In the records below, find the line with "Peaking | 27" and the line with "2.86 | -1.8 dB |"; return exactly those lines and every line between them.

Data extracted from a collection
=== Section Start ===
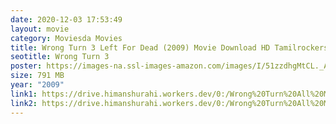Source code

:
 ```yaml
---
date: 2020-12-03 17:53:49
layout: movie
category: Moviesda Movies
title: Wrong Turn 3 Left For Dead (2009) Movie Download HD Tamilrockers
seotitle: Wrong Turn 3
poster: https://images-na.ssl-images-amazon.com/images/I/51zzdhgMtCL._AC_.jpg
size: 791 MB
year: "2009"
link1: https://drive.himanshurahi.workers.dev/0:/Wrong%20Turn%20All%20Movies%20Collection%20(2003-2014)%20720p%20English%20BluRay%20KartiKing/3.%20Wrong%20Turn%203%20Left%20For%20Dead%20(2009)%20KartiKing%20Movies.DigitalMaza.Org.mkv
link2: https://drive.himanshurahi.workers.dev/0:/Wrong%20Turn%20All%20Movies%20Collection%20(2003-2014)%20720p%20English%20BluRay%20KartiKing/3.%20Wrong%20Turn%203%20Left%20For%20Dead%20(2009)%20KartiKing%20Movies.DigitalMaza.Org.mkv
---
```

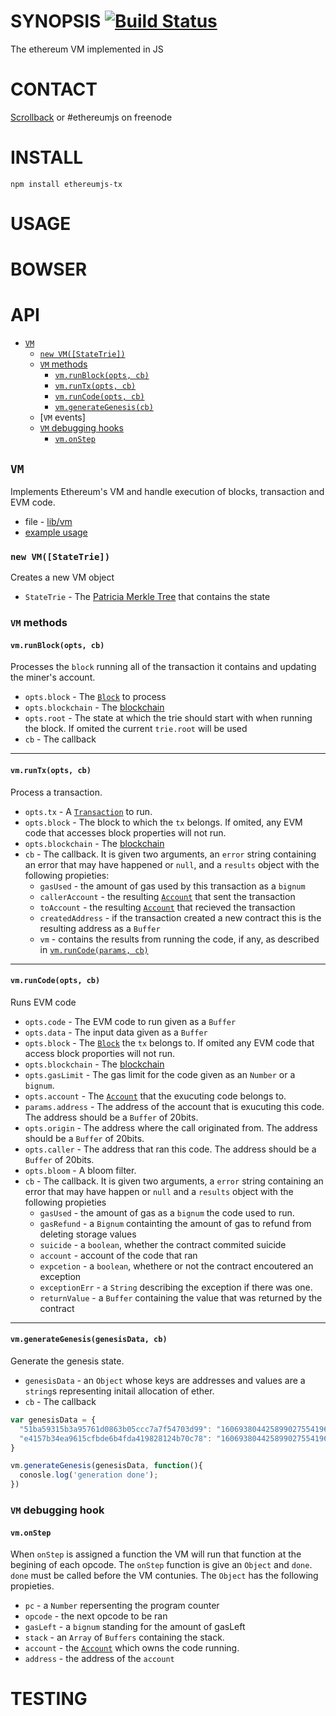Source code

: SYNOPSIS [![Build Status](https://travis-ci.org/ethereum/ethereumjs-vm.svg?branch=master)](https://travis-ci.org/ethereum/ethereumjs-vm)
===========
The ethereum VM implemented in JS

# CONTACT
 [Scrollback](https://scrollback.io/ethereumjs/all/all-messages) or #ethereumjs on freenode

# INSTALL
`npm install ethereumjs-tx`

# USAGE

# BOWSER  

# API
- [`VM`](#vm)
  - [`new VM([StateTrie])`](#new-vmstatetrie)  
  - [`VM` methods](#vm-methods)  
    - [`vm.runBlock(opts, cb)`](#vmrunblockopts-cb)
    - [`vm.runTx(opts, cb)`](#vmruntxopts-cb)
    - [`vm.runCode(opts, cb)`](#vmruncodeopts-cb)
    - [`vm.generateGenesis(cb)`](#vmgenerategenesiscb)
  - [`VM` events]
  - [`VM` debugging hooks](#vm-debugging-hooks)
    - [`vm.onStep`](#vmonstep)

## `VM`
Implements Ethereum's VM and handle execution of blocks, transaction and EVM code.
- file - [lib/vm](../lib/vm)
- [example usage](https://wanderer.github.io/ethereum/nodejs/code/2014/08/12/running-contracts-with-vm/)

### `new VM([StateTrie])`
Creates a new VM object
- `StateTrie` - The [Patricia Merkle Tree](https://github.com/wanderer/merkle-patricia-tree) that contains the state

### `VM` methods
#### `vm.runBlock(opts, cb)`
Processes the `block` running all of the transaction it contains and updating the miner's account.
- `opts.block` - The [`Block`](./block.md) to process
- `opts.blockchain` - The [blockchain](./blockchain.md)
- `opts.root` - The state at which the trie should start with when running the block. If omited the current `trie.root` will be used
- `cb` - The callback

--------------------------------------------------------

#### `vm.runTx(opts, cb)`
Process a transaction.
- `opts.tx` - A [`Transaction`](./transaction.md) to run.
- `opts.block` - The block to which the `tx` belongs. If omited, any EVM code that accesses block properties will not run.
- `opts.blockchain` - The [blockchain](./blockchain.md)
- `cb` - The callback. It is given two arguments, an `error` string containing an error that may have happened or `null`, and a `results` object with the following propieties:
  - `gasUsed` - the amount of gas used by this transaction as a `bignum`
  - `callerAccount` - the resulting [`Account`](./account.md) that sent the transaction
  - `toAccount` - the resulting [`Account`](./account.md) that recieved the transaction
  - `createdAddress` - if the transaction created a new contract this is the resulting address as a `Buffer`
  - `vm` - contains the results from running the code, if any, as described in [`vm.runCode(params, cb)`](#vmruncodeparams-cb)

--------------------------------------------------------

#### `vm.runCode(opts, cb)`
Runs EVM code
- `opts.code` - The EVM code to run given as a `Buffer`
- `opts.data` - The input data given as a `Buffer`
- `opts.block` - The [`Block`](./block.md) the `tx` belongs to. If omited any EVM code that access block proporties will not run.
- `opts.blockchain` - The [blockchain](./blockchain.md)
- `opts.gasLimit` - The gas limit for the code given as an `Number` or a `bignum`.
- `opts.account` - The [`Account`](./account.md) that the exucuting code belongs to.
- `params.address` - The address of the account that is exucuting this code. The address should be a `Buffer` of 20bits.
- `opts.origin` - The address where the call originated from. The address should be a `Buffer` of 20bits.
- `opts.caller` - The address that ran this code. The address should be a `Buffer` of 20bits.
- `opts.bloom` - A bloom filter.
- `cb` - The callback. It is given two arguments, a `error` string containing an error that may have happen or `null` and a `results` object with the following propieties
  - `gasUsed` - the amount of gas as a `bignum` the code used to run. 
  - `gasRefund` - a `Bignum` containting the amount of gas to refund from deleting storage values
  - `suicide` - a `boolean`, whether the contract commited suicide
  - `account` - account of the code that ran
  - `expcetion` - a `boolean`, whethere or not the contract encoutered an exception
  - `exceptionErr` - a `String` describing the exception if there was one.
  - `returnValue` - a `Buffer` containing the value that was returned by the contract


--------------------------------------------------------

#### `vm.generateGenesis(genesisData, cb)`
Generate the genesis state.
- `genesisData` - an `Object` whose keys are addresses and values are a `string`s representing initail allocation of ether.
- `cb` - The callback
```javascript
var genesisData = {
  "51ba59315b3a95761d0863b05ccc7a7f54703d99": "1606938044258990275541962092341162602522202993782792835301376",
  "e4157b34ea9615cfbde6b4fda419828124b70c78": "1606938044258990275541962092341162602522202993782792835301376"
}

vm.generateGenesis(genesisData, function(){
  conosle.log('generation done');
})
```

### `VM` debugging hook

#### `vm.onStep` 
When `onStep` is assigned a function the VM will run that function at the begining of each opcode. The `onStep` function is give an `Object` and `done`. `done` must be called before the VM contunies. The `Object` has the following propieties.
- `pc` - a `Number` repersenting the program counter
- `opcode` - the next opcode to be ran
- `gasLeft` - a `bignum` standing for the amount of gasLeft
- `stack` - an `Array` of `Buffers` containing the stack. 
- `account` - the [`Account`](./account.md) which owns the code running.
- `address` - the address of the `account`

# TESTING
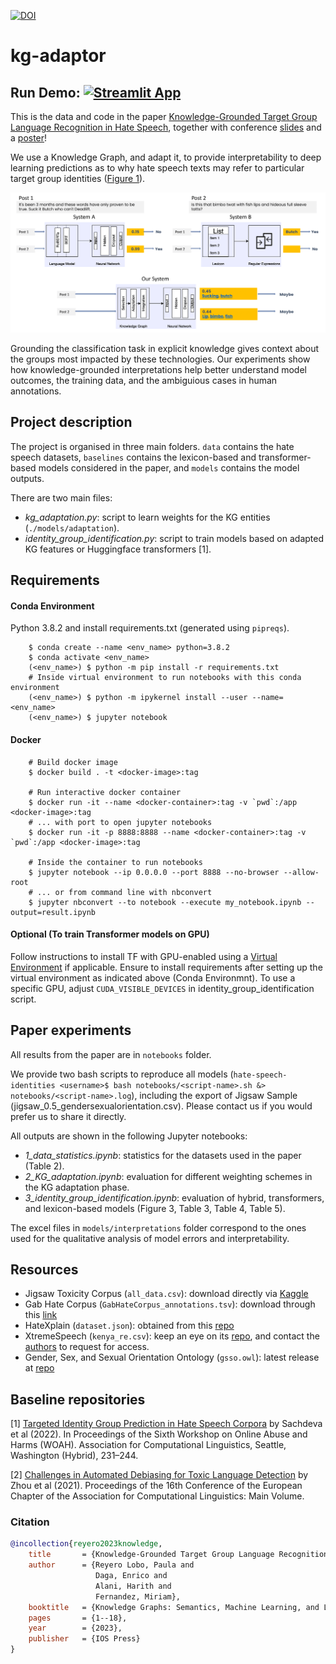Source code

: [![DOI](https://zenodo.org/badge/616586386.svg)](https://zenodo.org/badge/latestdoi/616586386)

# kg-adaptor 

## Run Demo: [![Streamlit App](https://static.streamlit.io/badges/streamlit_badge_black_red.svg)](https://hate-speech-identities-demo.streamlit.app/)


This is the data and code in the paper [Knowledge-Grounded Target Group Language Recognition in Hate Speech](https://ebooks.iospress.nl/volumearticle/64009), together with conference [slides](./supplemental_material/submission650_sem23.pdf) and a [poster](./supplemental_material/poster_sem23.pdf)!


We use a Knowledge Graph, and adapt it, to provide interpretability to deep learning predictions as to why hate speech texts may refer to particular target group identities ([Figure 1](./supplemental_material/Figure_1.pdf)).

<p align="center">
 <img src="supplemental_material/Figure_1.png" alt="drawing" width="800" class="center"/>
</p>

Grounding the classification task in explicit knowledge gives context about the groups most impacted by these technologies. Our experiments show how knowledge-grounded interpretations help better understand model outcomes, the training data, and the ambiguious cases in human annotations.

## Project description

The project is organised in three main folders. `data` contains the hate speech datasets, `baselines` contains the lexicon-based and transformer-based models 
considered in the paper, and `models` contains the model outputs.

There are two main files:
- *kg_adaptation.py*: script to learn weights for the KG entities (`./models/adaptation`).
- *identity_group_identification.py*: script to train models based on adapted KG features or Huggingface transformers [1].

## Requirements

#### Conda Environment
Python 3.8.2 and install requirements.txt (generated using `pipreqs`).
```commandline
    $ conda create --name <env_name> python=3.8.2
    $ conda activate <env_name>
    (<env_name>) $ python -m pip install -r requirements.txt
    # Inside virtual environment to run notebooks with this conda environment
    (<env_name>) $ python -m ipykernel install --user --name=<env_name>
    (<env_name>) $ jupyter notebook
```

#### Docker
```commandline
    # Build docker image
    $ docker build . -t <docker-image>:tag

    # Run interactive docker container
    $ docker run -it --name <docker-container>:tag -v `pwd`:/app <docker-image>:tag
    # ... with port to open jupyter notebooks
    $ docker run -it -p 8888:8888 --name <docker-container>:tag -v `pwd`:/app <docker-image>:tag

    # Inside the container to run notebooks
    $ jupyter notebook --ip 0.0.0.0 --port 8888 --no-browser --allow-root
    # ... or from command line with nbconvert
    $ jupyter nbconvert --to notebook --execute my_notebook.ipynb --output=result.ipynb
```
#### Optional (To train Transformer models on GPU)

Follow instructions to install TF with GPU-enabled using a [Virtual Environment](https://www.tensorflow.org/install/pip) if applicable. Ensure to install requirements after setting up the virtual environment as indicated above (Conda Environmnt). To use a specific GPU, adjust `CUDA_VISIBLE_DEVICES` in identity_group_identification script.

## Paper experiments

All results from the paper are in `notebooks` folder. 

We provide two bash scripts to reproduce all models (`hate-speech-identities <username>$ bash notebooks/<script-name>.sh &> notebooks/<script-name>.log`), including the export of Jigsaw Sample (jigsaw_0.5_gendersexualorientation.csv). Please contact us if you would prefer us to share it directly. 

All outputs are shown in the following Jupyter notebooks:
- *1_data_statistics.ipynb*: statistics for the datasets used in the paper (Table 2).
- *2_KG_adaptation.ipynb*: evaluation for different weighting schemes in the KG adaptation phase.
- *3_identity_group_identification.ipynb*: evaluation of hybrid, transformers, and lexicon-based models (Figure 3, Table 3, Table 4, Table 5).

The excel files in `models/interpretations` folder correspond to the ones used for the qualitative analysis of model errors and interpretability.

## Resources

- Jigsaw Toxicity Corpus (`all_data.csv`): download directly via [Kaggle](https://www.kaggle.com/c/jigsaw-unintended-bias-in-toxicity-classification/data?select=all_data.csv) 
- Gab Hate Corpus (`GabHateCorpus_annotations.tsv`): download through this [link](https://osf.io/edua3/)
- HateXplain (`dataset.json`): obtained from this [repo](https://github.com/hate-alert/HateXplain/tree/master/Data)
- XtremeSpeech (`kenya_re.csv`): keep an eye on its [repo](https://github.com/antmarakis/xtremespeech), and contact the [authors](mailto:antmarakis@cis.lmu.de) to request for access.
- Gender, Sex, and Sexual Orientation Ontology (`gsso.owl`): latest release at [repo](https://github.com/Superraptor/GSSO)

## Baseline repositories

[1] [Targeted Identity Group Prediction in Hate Speech Corpora](https://github.com/dlab-projects/hate_target) by Sachdeva et al (2022). In Proceedings of the Sixth Workshop on Online Abuse and Harms (WOAH). Association for Computational Linguistics, Seattle, Washington (Hybrid), 231–244.

[2] [Challenges in Automated Debiasing for Toxic Language Detection](https://github.com/XuhuiZhou/Toxic_Debias/tree/main/data) by Zhou et al (2021). Proceedings of the 16th Conference of the European Chapter of the Association for Computational Linguistics: Main Volume.

### Citation


```bibtex
@incollection{reyero2023knowledge,
    title       = {Knowledge-Grounded Target Group Language Recognition in Hate Speech},
    author      = {Reyero Lobo, Paula and 
                   Daga, Enrico and 
                   Alani, Harith and 
                   Fernandez, Miriam},
    booktitle   = {Knowledge Graphs: Semantics, Machine Learning, and Languages},
    pages       = {1--18},
    year        = {2023},
    publisher   = {IOS Press}
}
```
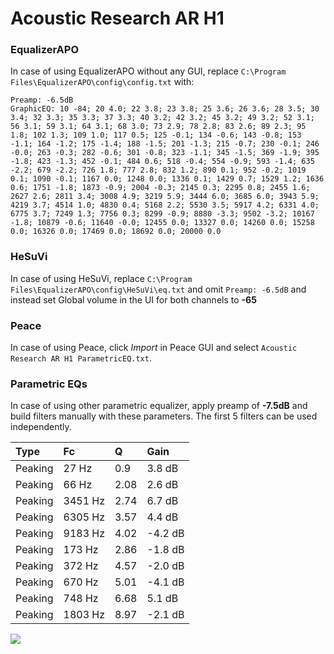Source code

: # Acoustic Research AR H1

### EqualizerAPO
In case of using EqualizerAPO without any GUI, replace `C:\Program Files\EqualizerAPO\config\config.txt`
with:
```
Preamp: -6.5dB
GraphicEQ: 10 -84; 20 4.0; 22 3.8; 23 3.8; 25 3.6; 26 3.6; 28 3.5; 30 3.4; 32 3.3; 35 3.3; 37 3.3; 40 3.2; 42 3.2; 45 3.2; 49 3.2; 52 3.1; 56 3.1; 59 3.1; 64 3.1; 68 3.0; 73 2.9; 78 2.8; 83 2.6; 89 2.3; 95 1.8; 102 1.3; 109 1.0; 117 0.5; 125 -0.1; 134 -0.6; 143 -0.8; 153 -1.1; 164 -1.2; 175 -1.4; 188 -1.5; 201 -1.3; 215 -0.7; 230 -0.1; 246 -0.0; 263 -0.3; 282 -0.6; 301 -0.8; 323 -1.1; 345 -1.5; 369 -1.9; 395 -1.8; 423 -1.3; 452 -0.1; 484 0.6; 518 -0.4; 554 -0.9; 593 -1.4; 635 -2.2; 679 -2.2; 726 1.8; 777 2.8; 832 1.2; 890 0.1; 952 -0.2; 1019 0.1; 1090 -0.1; 1167 0.0; 1248 0.0; 1336 0.1; 1429 0.7; 1529 1.2; 1636 0.6; 1751 -1.8; 1873 -0.9; 2004 -0.3; 2145 0.3; 2295 0.8; 2455 1.6; 2627 2.6; 2811 3.4; 3008 4.9; 3219 5.9; 3444 6.0; 3685 6.0; 3943 5.9; 4219 3.7; 4514 1.0; 4830 0.4; 5168 2.2; 5530 3.5; 5917 4.2; 6331 4.0; 6775 3.7; 7249 1.3; 7756 0.3; 8299 -0.9; 8880 -3.3; 9502 -3.2; 10167 -1.8; 10879 -0.6; 11640 -0.0; 12455 0.0; 13327 0.0; 14260 0.0; 15258 0.0; 16326 0.0; 17469 0.0; 18692 0.0; 20000 0.0
```

### HeSuVi
In case of using HeSuVi, replace `C:\Program Files\EqualizerAPO\config\HeSuVi\eq.txt` and omit `Preamp:
-6.5dB` and instead set Global volume in the UI for both channels to **-65**

### Peace
In case of using Peace, click *Import* in Peace GUI and select `Acoustic Research AR H1 ParametricEQ.txt`.

### Parametric EQs
In case of using other parametric equalizer, apply preamp of **-7.5dB** and build filters manually with
these parameters. The first 5 filters can be used independently.

| Type    | Fc      |    Q | Gain    |
|:--------|:--------|:-----|:--------|
| Peaking | 27 Hz   | 0.9  | 3.8 dB  |
| Peaking | 66 Hz   | 2.08 | 2.6 dB  |
| Peaking | 3451 Hz | 2.74 | 6.7 dB  |
| Peaking | 6305 Hz | 3.57 | 4.4 dB  |
| Peaking | 9183 Hz | 4.02 | -4.2 dB |
| Peaking | 173 Hz  | 2.86 | -1.8 dB |
| Peaking | 372 Hz  | 4.57 | -2.0 dB |
| Peaking | 670 Hz  | 5.01 | -4.1 dB |
| Peaking | 748 Hz  | 6.68 | 5.1 dB  |
| Peaking | 1803 Hz | 8.97 | -2.1 dB |

![](https://raw.githubusercontent.com/jaakkopasanen/AutoEq/master/results/innerfidelity/sbaf-serious/Acoustic%20Research%20AR%20H1/Acoustic%20Research%20AR%20H1.png)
=== Section End ===
* **Solution to this problem**:
| Peaking | 27 Hz   | 0.9  | 3.8 dB  |
| Peaking | 66 Hz   | 2.08 | 2.6 dB  |
| Peaking | 3451 Hz | 2.74 | 6.7 dB  |
| Peaking | 6305 Hz | 3.57 | 4.4 dB  |
| Peaking | 9183 Hz | 4.02 | -4.2 dB |
| Peaking | 173 Hz  | 2.86 | -1.8 dB |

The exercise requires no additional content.